Cette progression traduit une meilleure maîtrise des charges et une amélioration de la rentabilité opérationnelle, rendues possibles grâce à la tendance baissière des cours des principales matières premières. Cette dynamique positive se reflète également au niveau du résultat des activités ordinaires avant réinvestissement et impôt, qui progresse de 5,78 % à la suite de l’augmentation des dividendes reçus des filiales (pour un montant de 13,98 MDT) et des revenus des placements financiers (pour un montant de 1,36 MDT), en dépit de la baisse du taux du marché monétaire et des conditions de placement.
De nouvelles charges liées aux redressements douanier et fiscal
Ces augmentations ont permis à la société de faire face à de nouvelles charges liées aux redressements douanier et fiscal, pour un montant global de 5,2 MDT réparti entre la Douane (1,1 MDT) et les dettes fiscales (4 MDT), ainsi qu’à la dépréciation de la participation dans la société SMVDA RAOUDHA pour un montant de 3,9 MDT.
Au final, après déduction de l’impôt sur les sociétés de 56,2 MDT et de la contribution sociale de solidarité de 8,4 MDT, le résultat net de l’exercice s’établit à 267,2 MDT, en progression de 5,97 % par rapport à 2024, confirmant la solidité de la performance globale malgré un environnement contraignant.

Quant aux revenus consolidés, ils sont passés de 1,396 milliard de dinars en 2024 à 1,445 milliard de dinars en 2025, soit une hausse de 48,8 MDT représentant une progression de +3,5 % d’une année à l’autre. S’agissant du résultat des activités ordinaires avant impôts, il est passé de 386,2 MDT en 2024 à 393,7 MDT en 2025, soit une amélioration de 7,5 MDT (+1,95 %) due, notamment, aux bonnes performances du Groupe et à la baisse des charges financières (qui sont passées de 15,9 MDT en 2024 à 10,2 MDT en 2025), et ce, malgré le repli des revenus des placements (passés de 60 686 011 DT en 2024 à 56,6 MDT en 2025).

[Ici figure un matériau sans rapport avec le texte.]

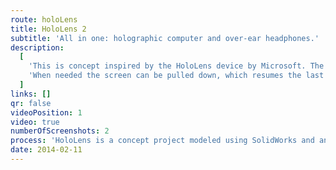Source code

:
 ```yaml
---
route: holoLens
title: HoloLens 2
subtitle: 'All in one: holographic computer and over-ear headphones.'
description:
  [
    'This is concept inspired by the HoloLens device by Microsoft. The holographic screen can be rotated until it disappears when not needed. The headset can be controlled with tactile controls on the right ear-cup as well as hand gestures.',
    'When needed the screen can be pulled down, which resumes the last session. With this design, the device becomes, portable, multifunctional, and avoids the lack of familiarity that the current design iteration has.',
  ]
links: []
qr: false
videoPosition: 1
video: true
numberOfScreenshots: 2
process: 'HoloLens is a concept project modeled using SolidWorks and animated with KeyShot. It only represents a proof of concept and helps visualize how holographic computers could integrate with currently existing devices.'
date: 2014-02-11
---
```


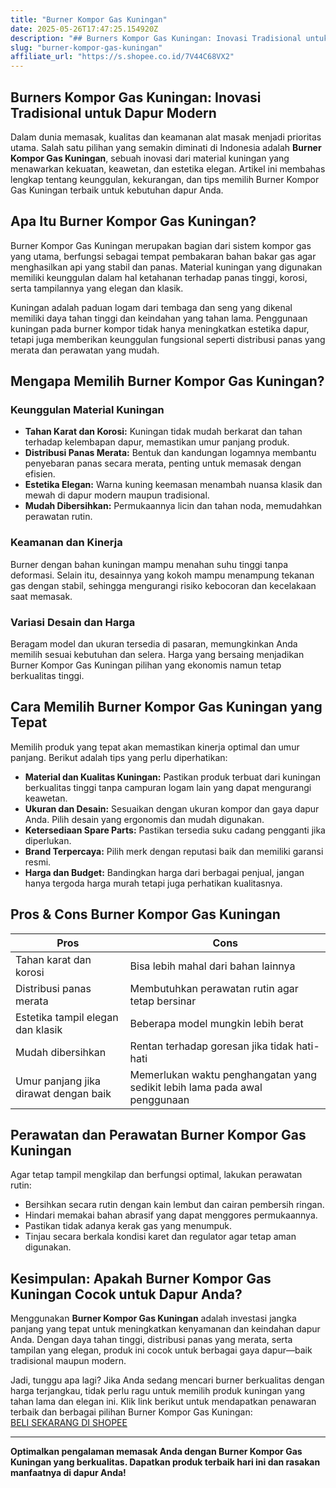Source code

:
 ```yaml
---
title: "Burner Kompor Gas Kuningan"
date: 2025-05-26T17:47:25.154920Z
description: "## Burners Kompor Gas Kuningan: Inovasi Tradisional untuk Dapur Modern..."
slug: "burner-kompor-gas-kuningan"
affiliate_url: "https://s.shopee.co.id/7V44C68VX2"
---
```

## Burners Kompor Gas Kuningan: Inovasi Tradisional untuk Dapur Modern

Dalam dunia memasak, kualitas dan keamanan alat masak menjadi prioritas utama. Salah satu pilihan yang semakin diminati di Indonesia adalah **Burner Kompor Gas Kuningan**, sebuah inovasi dari material kuningan yang menawarkan kekuatan, keawetan, dan estetika elegan. Artikel ini membahas lengkap tentang keunggulan, kekurangan, dan tips memilih Burner Kompor Gas Kuningan terbaik untuk kebutuhan dapur Anda.

## Apa Itu Burner Kompor Gas Kuningan?

Burner Kompor Gas Kuningan merupakan bagian dari sistem kompor gas yang utama, berfungsi sebagai tempat pembakaran bahan bakar gas agar menghasilkan api yang stabil dan panas. Material kuningan yang digunakan memiliki keunggulan dalam hal ketahanan terhadap panas tinggi, korosi, serta tampilannya yang elegan dan klasik.

Kuningan adalah paduan logam dari tembaga dan seng yang dikenal memiliki daya tahan tinggi dan keindahan yang tahan lama. Penggunaan kuningan pada burner kompor tidak hanya meningkatkan estetika dapur, tetapi juga memberikan keunggulan fungsional seperti distribusi panas yang merata dan perawatan yang mudah.

## Mengapa Memilih Burner Kompor Gas Kuningan?

### Keunggulan Material Kuningan

- **Tahan Karat dan Korosi:** Kuningan tidak mudah berkarat dan tahan terhadap kelembapan dapur, memastikan umur panjang produk.
- **Distribusi Panas Merata:** Bentuk dan kandungan logamnya membantu penyebaran panas secara merata, penting untuk memasak dengan efisien.
- **Estetika Elegan:** Warna kuning keemasan menambah nuansa klasik dan mewah di dapur modern maupun tradisional.
- **Mudah Dibersihkan:** Permukaannya licin dan tahan noda, memudahkan perawatan rutin.

### Keamanan dan Kinerja

Burner dengan bahan kuningan mampu menahan suhu tinggi tanpa deformasi. Selain itu, desainnya yang kokoh mampu menampung tekanan gas dengan stabil, sehingga mengurangi risiko kebocoran dan kecelakaan saat memasak.

### Variasi Desain dan Harga

Beragam model dan ukuran tersedia di pasaran, memungkinkan Anda memilih sesuai kebutuhan dan selera. Harga yang bersaing menjadikan Burner Kompor Gas Kuningan pilihan yang ekonomis namun tetap berkualitas tinggi.

## Cara Memilih Burner Kompor Gas Kuningan yang Tepat

Memilih produk yang tepat akan memastikan kinerja optimal dan umur panjang. Berikut adalah tips yang perlu diperhatikan:

- **Material dan Kualitas Kuningan:** Pastikan produk terbuat dari kuningan berkualitas tinggi tanpa campuran logam lain yang dapat mengurangi keawetan.
- **Ukuran dan Desain:** Sesuaikan dengan ukuran kompor dan gaya dapur Anda. Pilih desain yang ergonomis dan mudah digunakan.
- **Ketersediaan Spare Parts:** Pastikan tersedia suku cadang pengganti jika diperlukan.
- **Brand Terpercaya:** Pilih merk dengan reputasi baik dan memiliki garansi resmi.
- **Harga dan Budget:** Bandingkan harga dari berbagai penjual, jangan hanya tergoda harga murah tetapi juga perhatikan kualitasnya.

## Pros & Cons Burner Kompor Gas Kuningan

| **Pros**                                           | **Cons**                                        |
|-----------------------------------------------------|------------------------------------------------|
| Tahan karat dan korosi                            | Bisa lebih mahal dari bahan lainnya          |
| Distribusi panas merata                            | Membutuhkan perawatan rutin agar tetap bersinar |
| Estetika tampil elegan dan klasik                 | Beberapa model mungkin lebih berat          |
| Mudah dibersihkan                                | Rentan terhadap goresan jika tidak hati-hati  |
| Umur panjang jika dirawat dengan baik           | Memerlukan waktu penghangatan yang sedikit lebih lama pada awal penggunaan |

## Perawatan dan Perawatan Burner Kompor Gas Kuningan

Agar tetap tampil mengkilap dan berfungsi optimal, lakukan perawatan rutin:

- Bersihkan secara rutin dengan kain lembut dan cairan pembersih ringan.
- Hindari memakai bahan abrasif yang dapat menggores permukaannya.
- Pastikan tidak adanya kerak gas yang menumpuk.
- Tinjau secara berkala kondisi karet dan regulator agar tetap aman digunakan.
  
## Kesimpulan: Apakah Burner Kompor Gas Kuningan Cocok untuk Dapur Anda?

Menggunakan **Burner Kompor Gas Kuningan** adalah investasi jangka panjang yang tepat untuk meningkatkan kenyamanan dan keindahan dapur Anda. Dengan daya tahan tinggi, distribusi panas yang merata, serta tampilan yang elegan, produk ini cocok untuk berbagai gaya dapur—baik tradisional maupun modern.

Jadi, tunggu apa lagi? Jika Anda sedang mencari burner berkualitas dengan harga terjangkau, tidak perlu ragu untuk memilih produk kuningan yang tahan lama dan elegan ini. Klik link berikut untuk mendapatkan penawaran terbaik dan berbagai pilihan Burner Kompor Gas Kuningan:  
[BELI SEKARANG DI SHOPEE](https://s.shopee.co.id/7V44C68VX2)

---

**Optimalkan pengalaman memasak Anda dengan Burner Kompor Gas Kuningan yang berkualitas. Dapatkan produk terbaik hari ini dan rasakan manfaatnya di dapur Anda!**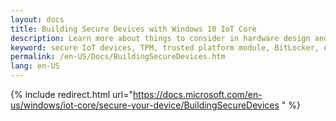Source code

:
 ```yaml
---
layout: docs
title: Building Secure Devices with Windows 10 IoT Core
description: Learn more about things to consider in hardware design and setup to build secure IoT devices
keyword: secure IoT devices, TPM, trusted platform module, BitLocker, encryption, secure boot 
permalink: /en-US/Docs/BuildingSecureDevices.htm
lang: en-US
---
```

{% include redirect.html url="https://docs.microsoft.com/en-us/windows/iot-core/secure-your-device/BuildingSecureDevices " %}
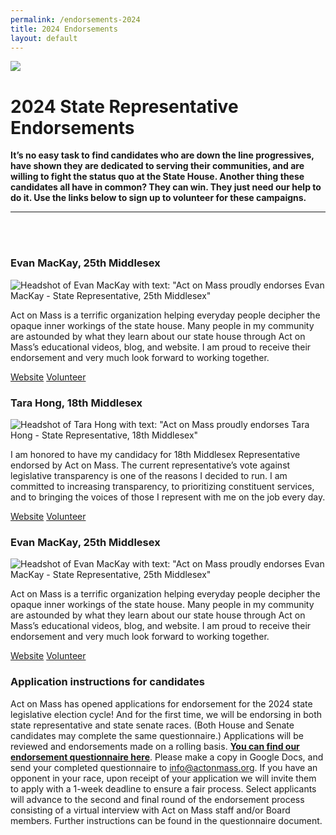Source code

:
 ```yaml
---
permalink: /endorsements-2024
title: 2024 Endorsements
layout: default
---
```

![](/img/2024-endorsement-graphics-email-header-1-.png)

# 2024 State Representative Endorsements

**It’s no easy task to find candidates who are down the line progressives, have shown they are dedicated to serving their communities, and are willing to fight the status quo at the State House. Another thing these candidates all have in common? They can win. They just need our help to do it. Use the links below to sign up to volunteer for these campaigns.**

<hr/><br/>

<br/>

### Evan MacKay, 25th Middlesex

<div class="endorsement">
<img src="/img/mackay-endorsement-graphic.png" class="endorsement-card" alt="Headshot of Evan MacKay with text: &quot;Act on Mass proudly endorses Evan MacKay - State Representative, 25th Middlesex&quot;"/>

<div class="endorsement-text">

<p class="endorsement-quote">Act on Mass is a terrific organization helping everyday people decipher the opaque inner workings of the state house. Many people in my community are astounded by what they learn about our state house through Act on Mass’s educational videos, blog, and website. I am proud to receive their endorsement and very much look forward to working together.</p>

<div class="btn-container"><a class="btn" href="https://www.evanforcambridge.com/">Website</a> <a class="btn" href="https://actionnetwork.org/forms/volunteer-with-evan-for-cambridge/">Volunteer</a></div>

</div>
</div>

### Tara Hong, 18th Middlesex

<div class="endorsement">
<img src="/img/tara-hong-endorsement.png" class="endorsement-card" alt="Headshot of Tara Hong with text: &quot;Act on Mass proudly endorses Tara Hong - State Representative, 18th Middlesex&quot;"/>

<div class="endorsement-text">

<p class="endorsement-quote">I am honored to have my candidacy for 18th Middlesex Representative endorsed by Act on Mass. The current representative’s vote against legislative transparency is one of the reasons I decided to run. I am committed to increasing transparency, to prioritizing constituent services, and to bringing the voices of those I represent with me on the job every day.</p>

<div class="btn-container"><a class="btn" href="https://www.tarahong.com/">Website</a> <a class="btn" href="https://www.tarahong.com/join-our-team">Volunteer</a></div>

</div>
</div>

### Evan MacKay, 25th Middlesex

<div class="endorsement">
<img src="/img/mackay-endorsement-graphic.png" class="endorsement-card" alt="Headshot of Evan MacKay with text: &quot;Act on Mass proudly endorses Evan MacKay - State Representative, 25th Middlesex&quot;"/>

<div class="endorsement-text">

<p class="endorsement-quote">Act on Mass is a terrific organization helping everyday people decipher the opaque inner workings of the state house. Many people in my community are astounded by what they learn about our state house through Act on Mass’s educational videos, blog, and website. I am proud to receive their endorsement and very much look forward to working together.</p>

<div class="btn-container"><a class="btn" href="https://www.evanforcambridge.com/">Website</a> <a class="btn" href="https://actionnetwork.org/forms/volunteer-with-evan-for-cambridge/">Volunteer</a></div>

</div>
</div>



### **Application instructions for candidates**

Act on Mass has opened applications for endorsement for the 2024 state legislative election cycle! And for the first time, we will be endorsing in both state representative and state senate races. (Both House and Senate candidates may complete the same questionnaire.) Applications will be reviewed and endorsements made on a rolling basis. **[You can find our endorsement questionnaire here](https://docs.google.com/document/d/1rIkXugrUD8x1EvPYyJrnTavuvFvQ7ZJyI8arW2w0yeY/edit?usp=sharing)**. Please make a copy in Google Docs, and send your completed questionnaire to info@actonmass.org. If you have an opponent in your race, upon receipt of your application we will invite them to apply with a 1-week deadline to ensure a fair process. Select applicants will advance to the second and final round of the endorsement process consisting of a virtual interview with Act on Mass staff and/or Board members. Further instructions can be found in the questionnaire document.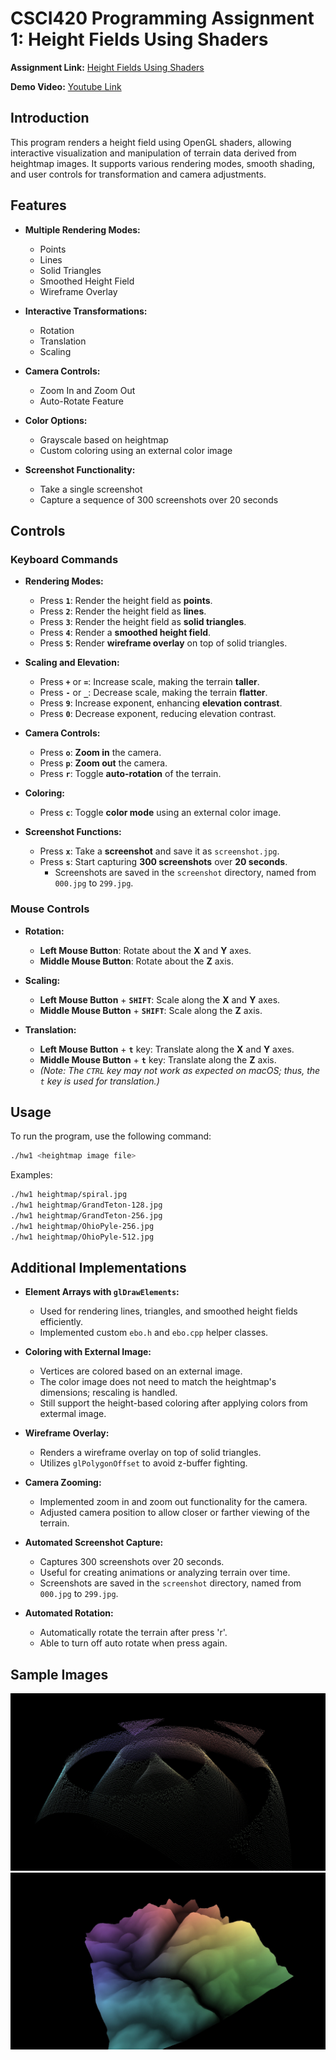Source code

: # CSCI420 Programming Assignment 1: Height Fields Using Shaders

**Assignment Link:** [Height Fields Using Shaders](https://odedstein.com/teaching/hs-2024-csci-420/assign1/)

**Demo Video:** [Youtube Link](https://youtu.be/-l9-UUwLa6g)

## Introduction

This program renders a height field using OpenGL shaders, allowing interactive visualization and manipulation of terrain data derived from heightmap images. It supports various rendering modes, smooth shading, and user controls for transformation and camera adjustments.

## Features

- **Multiple Rendering Modes:**
  - Points
  - Lines
  - Solid Triangles
  - Smoothed Height Field
  - Wireframe Overlay

- **Interactive Transformations:**
  - Rotation
  - Translation
  - Scaling

- **Camera Controls:**
  - Zoom In and Zoom Out
  - Auto-Rotate Feature

- **Color Options:**
  - Grayscale based on heightmap
  - Custom coloring using an external color image

- **Screenshot Functionality:**
  - Take a single screenshot
  - Capture a sequence of 300 screenshots over 20 seconds

## Controls

### Keyboard Commands

- **Rendering Modes:**
  - Press **`1`**: Render the height field as **points**.
  - Press **`2`**: Render the height field as **lines**.
  - Press **`3`**: Render the height field as **solid triangles**.
  - Press **`4`**: Render a **smoothed height field**.
  - Press **`5`**: Render **wireframe overlay** on top of solid triangles.

- **Scaling and Elevation:**
  - Press **`+`** or **`=`**: Increase scale, making the terrain **taller**.
  - Press **`-`** or **`_`**: Decrease scale, making the terrain **flatter**.
  - Press **`9`**: Increase exponent, enhancing **elevation contrast**.
  - Press **`0`**: Decrease exponent, reducing elevation contrast.

- **Camera Controls:**
  - Press **`o`**: **Zoom in** the camera.
  - Press **`p`**: **Zoom out** the camera.
  - Press **`r`**: Toggle **auto-rotation** of the terrain.

- **Coloring:**
  - Press **`c`**: Toggle **color mode** using an external color image.

- **Screenshot Functions:**
  - Press **`x`**: Take a **screenshot** and save it as `screenshot.jpg`.
  - Press **`s`**: Start capturing **300 screenshots** over **20 seconds**.
    - Screenshots are saved in the `screenshot` directory, named from `000.jpg` to `299.jpg`.

### Mouse Controls

- **Rotation:**
  - **Left Mouse Button**: Rotate about the **X** and **Y** axes.
  - **Middle Mouse Button**: Rotate about the **Z** axis.

- **Scaling:**
  - **Left Mouse Button** + **`SHIFT`**: Scale along the **X** and **Y** axes.
  - **Middle Mouse Button** + **`SHIFT`**: Scale along the **Z** axis.

- **Translation:**
  - **Left Mouse Button** + **`t`** key: Translate along the **X** and **Y** axes.
  - **Middle Mouse Button** + **`t`** key: Translate along the **Z** axis.
  - *(Note: The `CTRL` key may not work as expected on macOS; thus, the `t` key is used for translation.)*

## Usage

To run the program, use the following command:
```bash
./hw1 <heightmap image file>
```

Examples:
```bash
./hw1 heightmap/spiral.jpg
./hw1 heightmap/GrandTeton-128.jpg
./hw1 heightmap/GrandTeton-256.jpg
./hw1 heightmap/OhioPyle-256.jpg
./hw1 heightmap/OhioPyle-512.jpg
```

## Additional Implementations

- **Element Arrays with `glDrawElements`:**
  - Used for rendering lines, triangles, and smoothed height fields efficiently.
  - Implemented custom `ebo.h` and `ebo.cpp` helper classes.

- **Coloring with External Image:**
  - Vertices are colored based on an external image.
  - The color image does not need to match the heightmap's dimensions; rescaling is handled.
  - Still support the height-based coloring after applying colors from extermal image.

- **Wireframe Overlay:**
  - Renders a wireframe overlay on top of solid triangles.
  - Utilizes `glPolygonOffset` to avoid z-buffer fighting.

- **Camera Zooming:**
  - Implemented zoom in and zoom out functionality for the camera.
  - Adjusted camera position to allow closer or farther viewing of the terrain.

- **Automated Screenshot Capture:**
  - Captures 300 screenshots over 20 seconds.
  - Useful for creating animations or analyzing terrain over time.
  - Screenshots are saved in the `screenshot` directory, named from `000.jpg` to `299.jpg`.

- **Automated Rotation:**
  - Automatically rotate the terrain after press 'r'.
  - Able to turn off auto rotate when press again. 

## Sample Images
![mode 1 with color](<hw1/sample images/screenshot2.jpg>)
![mode 3 with color](<hw1/sample images/screenshot1.jpg>)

En réponse à une question portant sur les redressements fiscal et douanier auxquels est confrontée la SFBT, Mustapha Abdelmoula, président du conseil d’administration, a tenu à rassurer les actionnaires. Il a souligné qu’il s’agit d’une procédure professionnelle et objective qui concerne l’ensemble des secteurs d’activité, et non pas uniquement la SFBT. Il a rappelé à cet égard que le Groupe collecte au profit de l’État environ 1 milliard de dinars par an, assurant que les montants concernés sont d’ores et déjà provisionnés et qu’il n’y a pas lieu de s’inquiéter.
Il a en outre précisé que ces redressements et procédures judiciaires ne sont pas définitifs, et que la SFBT mène des discussions constructives avec l’administration fiscale tout en étant parfaitement en mesure de défendre ses droits si nécessaire. Il a conclu en affirmant que la SFBT est une société irréprochable en matière de transparence, qui n’a rien à dissimuler et qui saura faire valoir ses intérêts : « Nous sommes une société super transparente », a-t-il soutenu.